The latest update from The Conservators of Therfield Heath & Greens finds us in the height of summer having had most of June and July without rainwater. This has had a major effect on the grasses which like everyone’s garden has turned brown and the ground under foot is very hard and is a potential fire hazard.
The lighting of fires is a criminal offence and is liable for prosecution and common sense would suggest that any naked flame is dangerous on such dry ground and we prefer not to have even more signs out to spoil the view.
It’s been a fabulous year for butterflies so far on the Heath – with good showings of Chalkhill Blues, Dark Green Fritillaries, Marbled Whites and many more. We have seen many Lizards but none as big as the nesting Monitor Lizards found in the woods which caused the RSPCA to be called out. A big thank you goes to the keen eyes of the dog walkers who are our eyes and ears.
With the summer holidays well under way people using the Heath for picnics need to be considerate of where they are and please make sure you take your rubbish home with you. It costs the Conservators 7.5k PA to remove rubbish and dog bins.
A few instances of holes being dug & BBQs being lit up on Church Hill means we politely ask that no one picnic here as it is the most important & ecologically sensitive nature area for rare flora on the whole Heath. There are of course plenty of other places on the Heath to enjoy the views and have a picnic
The signs placed to protect the ground nesting birds on Lankester Hill have now been removed. Both the Meadow Pipits and Skylarks had a successful breading season and we thank everybody for their consideration.
Meanwhile the hot weather delayed the introduction of the Sheep until July and they have not been very happy up on Penn Hill (map included) In fact the owner has had four occasions where the sheep have been disturbed and broken from their enclosure and meant that they were removed for their safety until further notice.
We will keep you up-to-date with their whereabouts via The Listing, the map on the Heath Sports Club our website and social media.
Our next volunteer task will be ragwort pulling, as agreed with Natural England. Ragwort is deemed harmful and we have a duty to keep it under control and not to allow it to spread. We will not aim to eradicate it because it is not without its ecological benefits and we won’t remove those that are already being eaten by caterpillars. Please remember, it is an offence for anyone to pick or uproot any plant on Therfield Heath unless prior agreement is obtained from Natural England.
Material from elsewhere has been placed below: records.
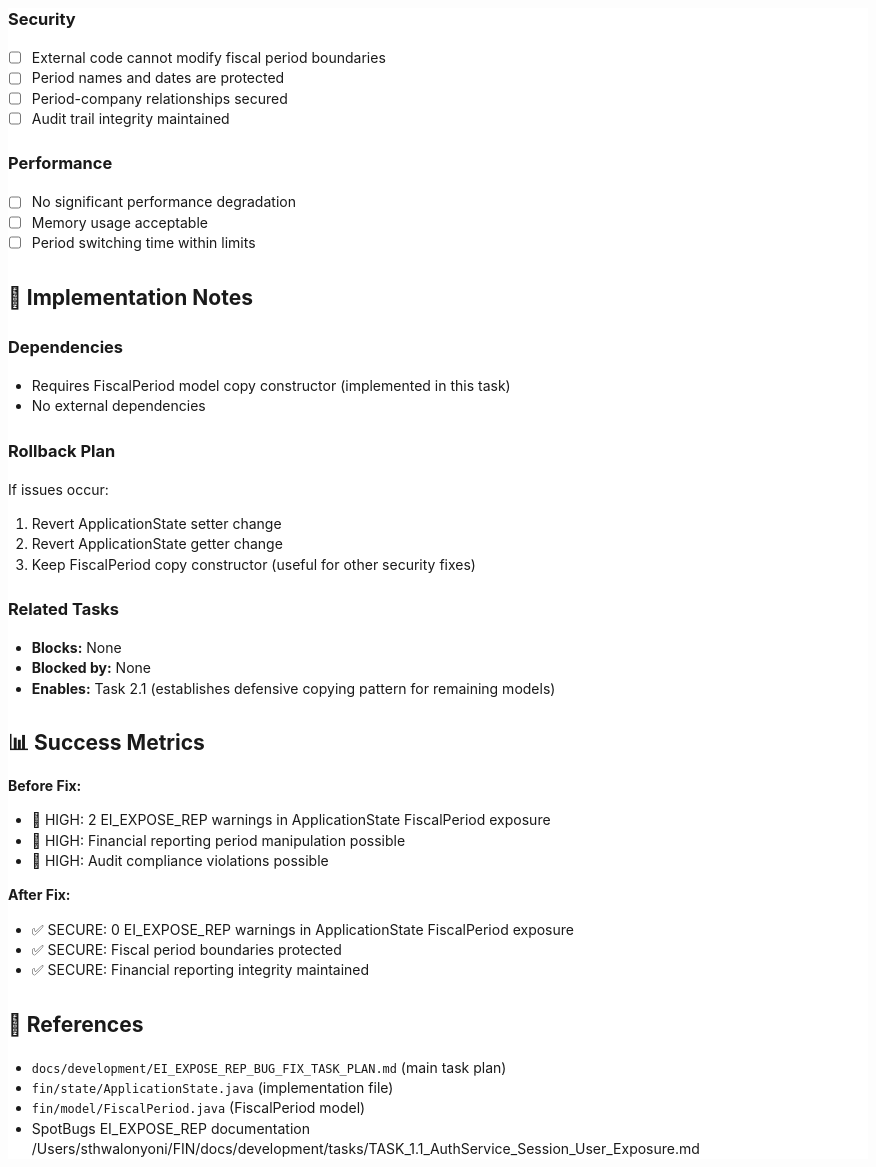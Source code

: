 ### Security
- [ ] External code cannot modify fiscal period boundaries
- [ ] Period names and dates are protected
- [ ] Period-company relationships secured
- [ ] Audit trail integrity maintained

### Performance
- [ ] No significant performance degradation
- [ ] Memory usage acceptable
- [ ] Period switching time within limits

## 📝 Implementation Notes

### Dependencies
- Requires FiscalPeriod model copy constructor (implemented in this task)
- No external dependencies

### Rollback Plan
If issues occur:
1. Revert ApplicationState setter change
2. Revert ApplicationState getter change
3. Keep FiscalPeriod copy constructor (useful for other security fixes)

### Related Tasks
- **Blocks:** None
- **Blocked by:** None
- **Enables:** Task 2.1 (establishes defensive copying pattern for remaining models)

## 📊 Success Metrics

**Before Fix:**
- 🚨 HIGH: 2 EI_EXPOSE_REP warnings in ApplicationState FiscalPeriod exposure
- 🚨 HIGH: Financial reporting period manipulation possible
- 🚨 HIGH: Audit compliance violations possible

**After Fix:**
- ✅ SECURE: 0 EI_EXPOSE_REP warnings in ApplicationState FiscalPeriod exposure
- ✅ SECURE: Fiscal period boundaries protected
- ✅ SECURE: Financial reporting integrity maintained

## 🔗 References

- `docs/development/EI_EXPOSE_REP_BUG_FIX_TASK_PLAN.md` (main task plan)
- `fin/state/ApplicationState.java` (implementation file)
- `fin/model/FiscalPeriod.java` (FiscalPeriod model)
- SpotBugs EI_EXPOSE_REP documentation</content>
<parameter name="filePath">/Users/sthwalonyoni/FIN/docs/development/tasks/TASK_1.1_AuthService_Session_User_Exposure.md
Finally, The Friends of Therfield Heath & Greens championed by Rod Kennedy have met and appointed a committee. They will be launching at the Kite Festival on August 5th and will be looking to recruit volunteers who are passionate about the future of Therfield Heath, so please come along and say hello to the team.

May 2018

The Conservators of Therfield Heath & Greens held their first ever public forum in April at Royston Town Hall, with over eighty people attending.
The forum was to encourage interaction with the users of the Heath. “Friends of Therfield Heath” was proposed & well received. As were presentations from Grazing, Dog Poo Patrol, Archery, Golf, Cricket, Rugby, Heath Sports and the Police.
John King, chairman of the Conservators, advised that with Royston expanding and the increased usage of the Heath, “Education” was top of the conservator’s agenda and work had already started on improving the level of communication to the users of Therfield Heath with further public meetings planned.
Dogs
We are asking for dogs to be kept on leads in the Lankester Hill area while the ground-nesting birds attempt to breed (until the end of July). Breeding success is severely reduced by disturbance; the more they are scared off their nests, the lower their chance of success. We have populations of Skylarks and Meadow Pipits – the Skylark is on the UK red list (highest conservation priority), while the Meadow Pipit is on the amber list – so both need as much help as we can give them. Please do your bit to help by respecting signs requesting dogs to be on leads.
Sheep
The sheep will return to the heath towards the end of May/beginning of June. We will keep you up-to-date with their whereabouts via The Listing our website and social media.